А сам Голиков получил наконец средство, с помощью которого мог в полную силу изливать свою душу…
Артель все чаще и чаще участвовала в разных отечественных и зарубежных выставках. Художники получали призы и награды. Заграница заказывала все больше и больше изделий и платила за них валютой, что было выгодно молодой Стране Советов и артели. Интерес к их искусству стали проявлять всякие именитые иностранцы, в селе появились первые заморские и столичные гости. А из Италии, точнее из Венеции, после одной из выставок вдруг пришло официальное письмо с просьбой прислать четырех мастеров. Им предлагалось в течение четырех лет обучать в Венеции своему виртуозному искусству группу молодых итальянцев. В награду за передачу национального секрета (в технологии палехского письма есть и свои секреты) им обещали высокую пожизненную пенсию и выбор любого местожительства на родине Рафаэля, Микеланджело и Леонардо да Винчи… Из Москвы ответили, что искусство Палеха является общенародным достоянием и поэтому о посылке мастеров не может быть и речи…
С Бакушинским встречались постоянно: к нему в Москву ездили, он в селе объявлялся. Привозил новые заказы, книги, организовывал обсуждения работ, экскурсии в музеи и театры Москвы и Ленинграда и главное – неустанно, всем вместе и каждому в отдельности растолковывал, какое значение имеет их новая живопись для всего русского искусства, для всей новой культуры новой России. Выступал на всяких ученых собраниях, рассказывал, что за великое событие произошло в древнем иконописном селе. Писал об этом.

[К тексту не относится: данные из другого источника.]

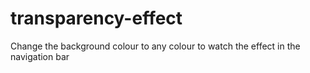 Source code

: # transparency-effect
Change the background colour to any colour to watch the effect in the navigation bar
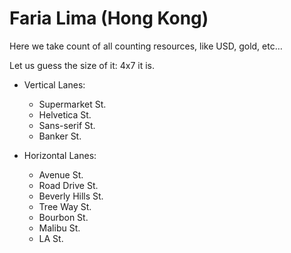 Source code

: # Faria Lima (Hong Kong)

Here we take count of all counting resources, like USD, gold, etc…

Let us guess the size of it: 4x7 it is.

* Vertical Lanes:
    - Supermarket St.
    - Helvetica St.
    - Sans-serif St.
    - Banker St.

* Horizontal Lanes: 
    - Avenue St.
    - Road Drive St.
    - Beverly Hills St.
    - Tree Way St.
    - Bourbon St.
    - Malibu St.
    - LA St.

«Этот путь, быть может, очень сходный с тем, который совершило искусство Возрождения, освобождаясь от традиций средневековья… Он (Палех) идет по следам Возрождения глубже – к античным образцам, раскрывая их живую красоту под застывшими формами Византии, а в круге русских традиций вновь обращается к верхневолжским школам с их реалистическими светскими тенденциями. Но Палех не хочет скатываться к голому натурализму. Он хочет говорить не прозой, а стихами и ищет прежде всего символики образа, его ритмического строя».
В этой же маленькой брошюрке, вышедшей в 1926 году в количестве всего лишь ста экземпляров, А. В. Бакушинский первым заговорил и о необходимости ученичества, о том, что у мастеров нет преемников.

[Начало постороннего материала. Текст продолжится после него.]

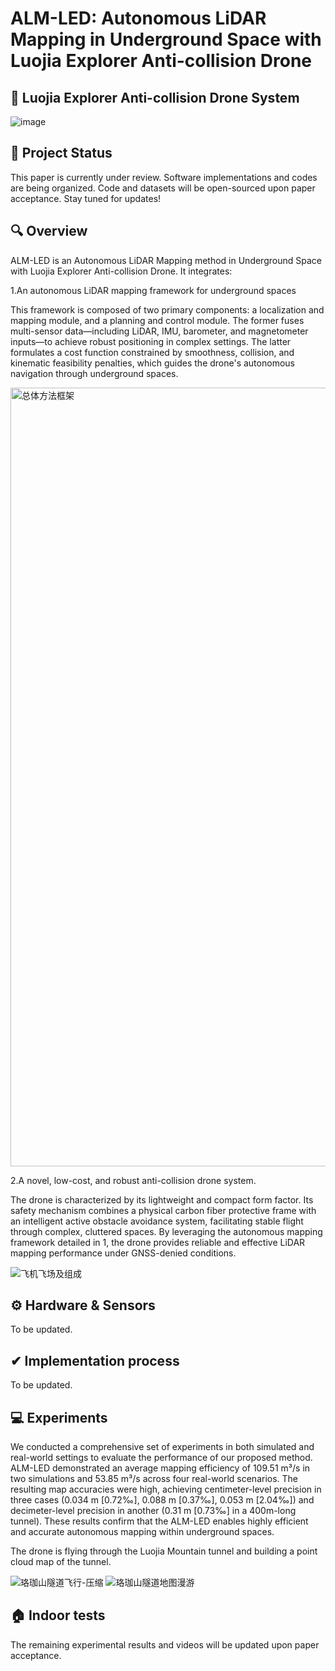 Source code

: # ALM-LED: Autonomous LiDAR Mapping in Underground Space with Luojia Explorer Anti-collision Drone
## 🤖 Luojia Explorer Anti-collision Drone System
![image](https://github.com/user-attachments/assets/e372784e-57c5-418e-91f2-0dc9b83d95ce)

## 📜 Project Status

This paper is currently under review.​​ Software implementations and codes are being organized. ​Code and datasets will be open-sourced upon paper acceptance.​​
 Stay tuned for updates! 

## 🔍 Overview

​ALM-LED​ is an Autonomous LiDAR Mapping method in Underground Space with Luojia Explorer Anti-collision Drone​. It integrates:

​1.An autonomous LiDAR mapping framework for underground spaces

This framework is composed of two primary components: a localization and mapping module, and a planning and control module. The former fuses multi-sensor data—including LiDAR, IMU, barometer, and magnetometer inputs—to achieve robust positioning in complex settings. The latter formulates a cost function constrained by smoothness, collision, and kinematic feasibility penalties, which guides the drone's autonomous navigation through underground spaces.

<img width="5355" height="1246" alt="总体方法框架" src="https://github.com/user-attachments/assets/c7ba98d3-92ae-49f3-afd5-853fe69bbdeb" />

​2.A novel, low-cost, and robust anti-collision drone system. 

The drone is characterized by its lightweight and compact form factor. Its safety mechanism combines a physical carbon fiber protective frame with an intelligent active obstacle avoidance system, facilitating stable flight through complex, cluttered spaces. By leveraging the autonomous mapping framework detailed in 1, the drone provides reliable and effective LiDAR mapping performance under GNSS-denied conditions.

![飞机飞场及组成](https://github.com/user-attachments/assets/cdb9575d-062d-444e-8556-ba970d1d770f)

## ​⚙ Hardware & Sensors

To be updated.

## ✔ Implementation process

To be updated.

## ​💻 Experiments
We conducted a comprehensive set of experiments in both simulated and real-world settings to evaluate the performance of our proposed method. ALM-LED demonstrated an average mapping efficiency of 109.51 m³/s in two simulations and 53.85 m³/s across four real-world scenarios. The resulting map accuracies were high, achieving centimeter-level precision in three cases (0.034 m [0.72‰], 0.088 m [0.37‰], 0.053 m [2.04‰]) and decimeter-level precision in another (0.31 m [0.73‰] in a 400m-long tunnel). These results confirm that the ALM-LED enables highly efficient and accurate autonomous mapping within underground spaces.

The drone is flying through the Luojia Mountain tunnel and building a point cloud map of the tunnel.

![珞珈山隧道飞行-压缩](https://github.com/user-attachments/assets/484e2921-1a32-493a-ae86-14ea07f69a61) ![珞珈山隧道地图漫游](https://github.com/user-attachments/assets/7a5546da-35a6-476e-a500-64773876ab5a)

## ​🏠 Indoor tests



 The remaining experimental results and videos will be updated upon paper acceptance.
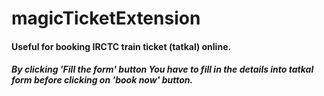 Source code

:# magicTicketExtension
#### Useful for booking IRCTC train ticket (tatkal) online.
##### By clicking 'Fill the form' button You have to fill in the details into tatkal form before clicking on 'book now' button.
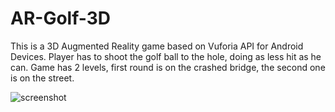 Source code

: # AR-Golf-3D

This is a 3D Augmented Reality game based on Vuforia API for Android Devices. Player has to shoot the golf ball to the hole, doing as less hit as he can. Game has 2 levels, first round is on the crashed bridge, the second one is on the street. 

![screenshot](https://user-images.githubusercontent.com/30059809/41039766-c1770f38-699a-11e8-904d-abe1cab4e192.jpg)
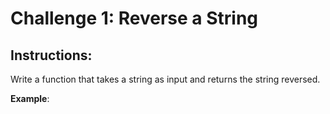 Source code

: # Challenge 1: Reverse a String

## Instructions:
Write a function that takes a string as input and returns the string reversed.

**Example**:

«Если положение района и его дела не изменятся в ближайшее время к лучшему, если феноменальное мастерство иконописцев не найдет должного приложения и внимания, то еще через пять-шесть лет оно станет вполне прошлым.
Старшее поколение мастеров частью забудет, частью унесет с собою весь свой опыт, все секреты своего замечательного дела. И это будет тяжкая, непоправимая потеря, особенно жестокая для новой России.
А ведь это, говоря без преувеличения, единственное место в мире, где еще жива дивная сказка прошлых времен той поры русской культуры, когда ее искусство имело мировое значение…».
В село приехал гладкий вальяжный мужчина в коверкотовом френче. Назвался А. Виннером из Комакадемии, из Москвы. Сидел в артельной мастерской, ходил по домам художников, с удовольствием ел щи и пироги, с удовольствием выпивал, но понемногу, и очень въедливо всех расспрашивал о жизни, о том, как им, бывшим иконописцам, жилось раньше и как теперь. В трех-четырех домах чуть не до утра сидел, и мужики потом восторгались, как ловко он каждого из них разговорил, даже вечный молчун Иван Петрович Вакуров, и тот разоткровенничался, всю душу открыл. И жареной рыбой угощал.
Виннер обещал написать о новом Палехе.
И действительно, в 1931 году, в 7-8-м номерах журнала «Литература и искусство» появилась статья, в которой А. Виннер обрушился на палешан буквально за все: за их стиль, за новые темы, за то, что они работают чаще всего в домашних мастерских, обучают учеников иконописным приемам, за то, что они раньше зарабатывали хорошо и сейчас зарабатывают слишком много – от сорока до двухсот рублей в месяц. «У палехцев содержание едино с их мировосприятием, каким оно было до революции. И их искусство – это искусство иконо-былинно-сказочного мира, витиеватое, богатое «изографское» искусство теремной царской Москвы и является отдушиной для классово чуждой нам идеологии… Дать что-либо значительное, имеющее широкое общественное значение, Палех до сего времени не смог», так как «творчество палехских мастеров по их идеологическим установкам является выражением идеологических устремлений кулацких слоев, находящих свое проявление в иконописных формах палехского творчества».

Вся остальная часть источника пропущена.